Task prompt:
Transcribe the records from the line containing "only includes the" onward, up to and including the final line, exactly and without anything else.

[Data provided]

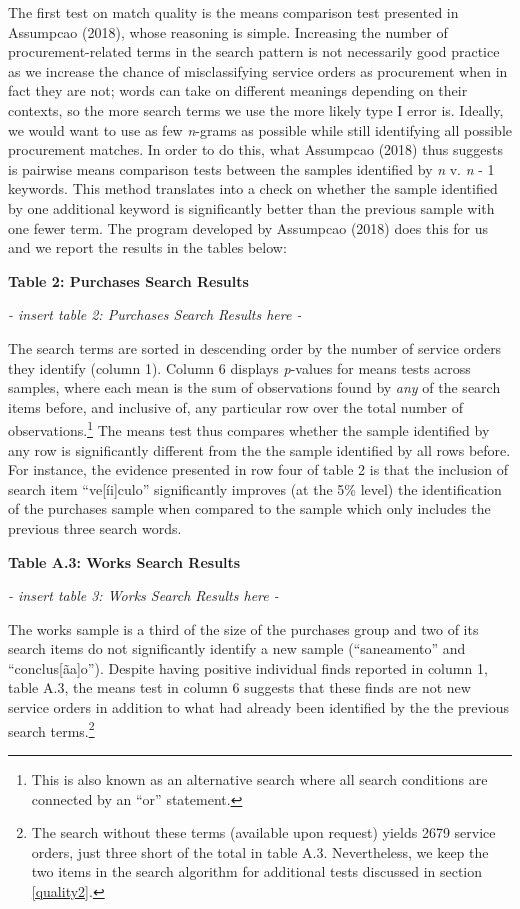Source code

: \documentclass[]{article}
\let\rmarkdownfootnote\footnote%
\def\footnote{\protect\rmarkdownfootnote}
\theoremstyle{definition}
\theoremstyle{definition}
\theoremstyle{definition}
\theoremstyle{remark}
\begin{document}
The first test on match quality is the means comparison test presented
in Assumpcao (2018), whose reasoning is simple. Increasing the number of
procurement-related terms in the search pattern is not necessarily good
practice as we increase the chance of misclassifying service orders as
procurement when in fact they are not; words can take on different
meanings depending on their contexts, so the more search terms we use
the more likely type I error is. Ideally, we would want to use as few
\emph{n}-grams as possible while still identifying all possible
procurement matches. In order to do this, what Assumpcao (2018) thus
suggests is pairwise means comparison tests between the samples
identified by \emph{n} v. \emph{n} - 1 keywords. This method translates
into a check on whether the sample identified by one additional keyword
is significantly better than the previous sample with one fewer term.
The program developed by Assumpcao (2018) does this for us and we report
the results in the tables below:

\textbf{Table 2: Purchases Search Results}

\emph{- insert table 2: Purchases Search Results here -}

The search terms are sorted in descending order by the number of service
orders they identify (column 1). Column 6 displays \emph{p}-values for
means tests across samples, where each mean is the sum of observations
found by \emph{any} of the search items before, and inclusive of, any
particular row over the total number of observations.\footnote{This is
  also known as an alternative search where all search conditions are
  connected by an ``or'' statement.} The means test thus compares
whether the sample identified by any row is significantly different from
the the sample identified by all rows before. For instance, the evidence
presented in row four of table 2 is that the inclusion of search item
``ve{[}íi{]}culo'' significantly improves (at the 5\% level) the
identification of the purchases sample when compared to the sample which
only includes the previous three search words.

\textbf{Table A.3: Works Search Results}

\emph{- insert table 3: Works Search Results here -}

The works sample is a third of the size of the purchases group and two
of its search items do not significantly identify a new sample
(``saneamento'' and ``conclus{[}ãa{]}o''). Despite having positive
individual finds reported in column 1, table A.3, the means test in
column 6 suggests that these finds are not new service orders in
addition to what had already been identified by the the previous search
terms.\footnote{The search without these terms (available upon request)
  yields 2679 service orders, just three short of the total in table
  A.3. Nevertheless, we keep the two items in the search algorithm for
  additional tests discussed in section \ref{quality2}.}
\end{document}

[/Data provided]

Response box:
only includes the previous three search words.

\textbf{Table A.3: Works Search Results}

\emph{- insert table 3: Works Search Results here -}

The works sample is a third of the size of the purchases group and two
of its search items do not significantly identify a new sample
(``saneamento'' and ``conclus{[}ãa{]}o''). Despite having positive
individual finds reported in column 1, table A.3, the means test in
column 6 suggests that these finds are not new service orders in
addition to what had already been identified by the the previous search
terms.\footnote{The search without these terms (available upon request)
  yields 2679 service orders, just three short of the total in table
  A.3. Nevertheless, we keep the two items in the search algorithm for
  additional tests discussed in section \ref{quality2}.}
\end{document}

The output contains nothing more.